Hint: First of all, we will apply the concept in which the power is directly proportional to area of the surface area of the sphere and the square of radius of the sphere. After that we will find out the expression of power which relates mass, rate of change of temperature. We will put the values of mass in the equation and rearrange it further. We will carry out further manipulation and obtain the result.

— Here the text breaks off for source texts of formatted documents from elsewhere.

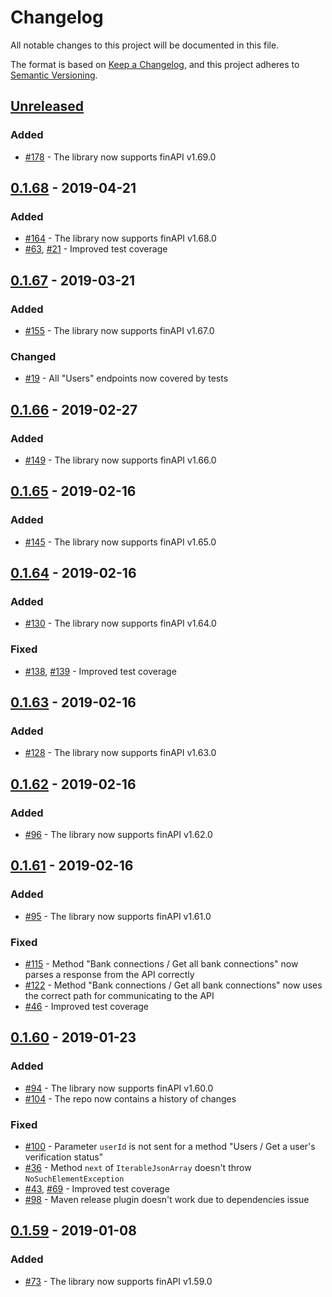 # Changelog
All notable changes to this project will be documented in this file.

The format is based on [Keep a Changelog](https://keepachangelog.com/en/1.0.0/),
and this project adheres to [Semantic Versioning](https://semver.org/spec/v2.0.0.html).

## [Unreleased]
### Added
- [#178](https://github.com/proshin-roman/finapi-java-client/issues/178) - The library now supports finAPI v1.69.0

## [0.1.68] - 2019-04-21
### Added
- [#164](https://github.com/proshin-roman/finapi-java-client/issues/164) - The library now supports finAPI v1.68.0
- [#63](https://github.com/proshin-roman/finapi-java-client/issues/63), 
[#21](https://github.com/proshin-roman/finapi-java-client/issues/21) - Improved test coverage

## [0.1.67] - 2019-03-21
### Added
- [#155](https://github.com/proshin-roman/finapi-java-client/issues/155) - The library now supports finAPI v1.67.0

### Changed
- [#19](https://github.com/proshin-roman/finapi-java-client/issues/19) - All "Users" endpoints now covered by tests

## [0.1.66] - 2019-02-27
### Added
- [#149](https://github.com/proshin-roman/finapi-java-client/issues/149) - The library now supports finAPI v1.66.0

## [0.1.65] - 2019-02-16
### Added
- [#145](https://github.com/proshin-roman/finapi-java-client/issues/145) - The library now supports finAPI v1.65.0

## [0.1.64] - 2019-02-16
### Added
- [#130](https://github.com/proshin-roman/finapi-java-client/issues/130) - The library now supports finAPI v1.64.0

### Fixed
- [#138](https://github.com/proshin-roman/finapi-java-client/issues/138), 
[#139](https://github.com/proshin-roman/finapi-java-client/issues/139) - Improved test coverage

## [0.1.63] - 2019-02-16
### Added
- [#128](https://github.com/proshin-roman/finapi-java-client/issues/128) - The library now supports finAPI v1.63.0

## [0.1.62] - 2019-02-16
### Added
- [#96](https://github.com/proshin-roman/finapi-java-client/issues/96) - The library now supports finAPI v1.62.0

## [0.1.61] - 2019-02-16
### Added
- [#95](https://github.com/proshin-roman/finapi-java-client/issues/95) - The library now supports finAPI v1.61.0

### Fixed
- [#115](https://github.com/proshin-roman/finapi-java-client/issues/115) - 
Method "Bank connections / Get all bank connections" now parses a response from the API correctly
- [#122](https://github.com/proshin-roman/finapi-java-client/issues/122) - 
Method "Bank connections / Get all bank connections" now uses the correct path for communicating to the API
- [#46](https://github.com/proshin-roman/finapi-java-client/issues/46) - Improved test coverage

## [0.1.60] - 2019-01-23
### Added
- [#94](https://github.com/proshin-roman/finapi-java-client/issues/94) - The library now supports finAPI v1.60.0
- [#104](https://github.com/proshin-roman/finapi-java-client/issues/104) - The repo now contains a history of changes

### Fixed
- [#100](https://github.com/proshin-roman/finapi-java-client/issues/100) - Parameter `userId` is not sent for a method 
"Users / Get a user's verification status"
- [#36](https://github.com/proshin-roman/finapi-java-client/issues/36) - Method `next` of `IterableJsonArray` doesn't 
throw `NoSuchElementException`
- [#43](https://github.com/proshin-roman/finapi-java-client/issues/43), 
[#69](https://github.com/proshin-roman/finapi-java-client/issues/69) - Improved test coverage
- [#98](https://github.com/proshin-roman/finapi-java-client/issues/98) - Maven release plugin doesn't work due to 
dependencies issue

## [0.1.59] - 2019-01-08
### Added
- [#73](https://github.com/proshin-roman/finapi-java-client/issues/73) - The library now supports finAPI v1.59.0

[Unreleased]: https://github.com/proshin-roman/finapi-java-client/compare/v0.1.68...HEAD
[0.1.68]: https://github.com/proshin-roman/finapi-java-client/releases/tag/v0.1.68
[0.1.67]: https://github.com/proshin-roman/finapi-java-client/releases/tag/v0.1.67
[0.1.66]: https://github.com/proshin-roman/finapi-java-client/releases/tag/v0.1.66
[0.1.65]: https://github.com/proshin-roman/finapi-java-client/releases/tag/v0.1.65
[0.1.64]: https://github.com/proshin-roman/finapi-java-client/releases/tag/v0.1.64
[0.1.63]: https://github.com/proshin-roman/finapi-java-client/releases/tag/v0.1.63
[0.1.62]: https://github.com/proshin-roman/finapi-java-client/releases/tag/v0.1.62
[0.1.61]: https://github.com/proshin-roman/finapi-java-client/releases/tag/v0.1.61
[0.1.60]: https://github.com/proshin-roman/finapi-java-client/releases/tag/v0.1.60
[0.1.59]: https://github.com/proshin-roman/finapi-java-client/releases/tag/v0.1.59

Complete step by step answer:
In the given question, we are given a spherical black of radius \[r\] and which radiated power of magnitude \[P\] .
We are asked to find the rate of cooling of the black body.
To begin with, we will first find the expression of power which varies according to the area of the sphere and the radius of the square.
The power at which the body radiates is directly proportional to area:
\[
  P \propto A \\
\Rightarrow P \propto {r^2} \\
 \]
We know that power is related to mass, rate of change of temperature, etc. by the following expression, as given below:
\[P = mC\dfrac{{dT}}{{dt}}\]
Put the value of \[m\] and \[C\] in the above equation:
\[P = \dfrac{4}{3}\pi {r^3}DS\dfrac{{dT}}{{dt}}\]
i.e.
\[
\Rightarrow \dfrac{4}{3}\pi {r^3}DS\dfrac{{dT}}{{dt}} \propto {r^{\text{2}}} \\
\Rightarrow \dfrac{{dT}}{{dt}} \propto \dfrac{1}{{RDS}} \\
 \]
i.e. Rate of fall of temperature is \[R \propto \dfrac{1}{r}\]

Hence the correct option is (D) \[R \propto \dfrac{1}{r}\]

Note:
An object that absorbs all the radiation falling on it is called a black body at all wavelengths. When a black body is at a uniform temperature, its emission has a temperature-dependent characteristic frequency distribution. Its emission is called radiation of the black-body.